Para avaliarmos adequadamente as políticas públicas de saúde nos municípios brasileiros, é preciso considerar também que é na atenção básica que se inicia e se ordena o caminho dos cidadãos no sistema de saúde, responsável pela integração da rede de saúde. Para implementar a atenção básica, devemos ter unidades de saúde localizadas perto das pessoas e responsáveis não somente pelos diagnósticos simples, mas também pela primeira etapa da implementação da rede do sistema de saúde. Ou seja, um dos primeiros problemas enfrentados na efetivação da saúde pública no Brasil é que a atenção em rede não foi devidamente realizada, existindo ainda uma excessiva centralização do sistema.
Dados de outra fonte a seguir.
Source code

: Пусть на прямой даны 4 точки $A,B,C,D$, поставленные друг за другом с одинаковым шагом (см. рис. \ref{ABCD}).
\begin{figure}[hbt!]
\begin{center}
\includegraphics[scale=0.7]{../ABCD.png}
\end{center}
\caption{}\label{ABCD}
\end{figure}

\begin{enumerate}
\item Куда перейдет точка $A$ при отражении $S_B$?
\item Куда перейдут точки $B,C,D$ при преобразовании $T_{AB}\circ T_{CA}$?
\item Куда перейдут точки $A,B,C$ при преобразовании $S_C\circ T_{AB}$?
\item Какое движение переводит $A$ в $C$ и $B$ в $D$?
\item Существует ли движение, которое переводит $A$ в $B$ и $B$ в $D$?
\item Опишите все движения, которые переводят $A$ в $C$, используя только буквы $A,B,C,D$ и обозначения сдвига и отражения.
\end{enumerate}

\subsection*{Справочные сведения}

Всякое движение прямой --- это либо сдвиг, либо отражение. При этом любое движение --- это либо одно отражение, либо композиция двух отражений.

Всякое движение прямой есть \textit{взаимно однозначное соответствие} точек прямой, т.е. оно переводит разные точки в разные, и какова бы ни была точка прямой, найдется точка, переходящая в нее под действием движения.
Somente o processo de regionalização da saúde e sua efetiva integração podem garantir a divisão das responsabilidades e o descongestionamento na ponta do sistema.

De acordo com Arretche, a efetivação dos programas de políticas públicas supõe uma legislação geral e uma regulamentação específica para regulá-los regionalmente. Além disso, é preciso avaliar se os agentes implementadores de fato conhecem o programa, se existe uma aceitação de seus objetivos e de suas regras, e, finalmente, faz-se necessário conhecer as condições institucionais para sua implementação. Para isso, é preciso realizar uma pactuação, feita de acordo com a realidade de cada região[4], fazendo com que  o planejamento se torne um instrumento de gestão imprescindível .

Portanto, o Plano Municipal de Saúde não deve ser feito apenas como uma norma a ser cumprida pelos compromissos da agenda do gestor, mas ele precisa envolver todos os atores – implementadores e usuários -, assim como as demais áreas relacionadas à saúde (a educação, o bem estar social, o meio ambiente etc), de forma a construir um plano completo e adequado ao município. Somente  mecanismos de participação social, principalmente os conselhos de saúde, garantem o sucesso dessa união e a devida adequação do plano às necessidades da população. E é apenas o envolvimento dos cidadãos nesse processo que também irá assegurar maior transparência e melhores diagnósticos do sistema de saúde municipal, levando, assim,  à  eficiente implementação do plano de saúde no município.

Para saber mais:

 

[1] Para enfrentar a escassez de recursos, foram propostas novas fontes de financiamento: 1. Ampliação da alíquota da Contribuição Social sobre o Lucro Líquido (CSLL) das instituições financeiras de 9% (atual) para 18%. 2. Criação da Contribuição sobre Grandes Transações Financeiras (CGTF) e tributação das remessas de lucros e dividendos realizadas pelas multinacionais, atualmente isentas, destinadas à Seguridade Social. 3. Aprovação do projeto de lei em tramitação na Câmara Federal que taxa as grandes fortunas e destinação desses recursos para a Seguridade Social. 4. Revisão do Seguro de Danos Pessoais Causados por Veículos Automotores de Via Terrestre (DPVAT) para ampliar a destinação de seus recursos para o SUS. 5. Aumento das taxas que incidem sobre produtos derivados do tabaco, bebidas alcoólicas e empresas que importam, fabricam e montam motocicletas. (Fonte: http://ow.ly/A6fn301uXZ3).

[2] Problemas no SUS ferem dignidade dos cidadãos, indica relatório: http://agenciabrasil.ebc.com.br/geral/noticia/2014-04/problemas-estruturais-no-sus-ferem-dignidade-e-direitos-aponta-relatorio

[3] ARRETCHE, M. Uma Contribuição para fazermos avaliações menos ingênuas. IN: BARREIRA, Maria Cecília Roxo Nobre & CARVALHO, Maria do Carmo Brant (orgs.).Tendências e Perspectivas na Avaliação de Políticas e Programas Sociais. São Paulo: IEE/PUC.

[4] A gestão na forma de rede é um desafio que tem sido enfrentado com a constituição dos colegiados de gestão regional. Os CGRs são exemplos democráticos e inovadores na gestão e implementação de políticas públicas em saúde.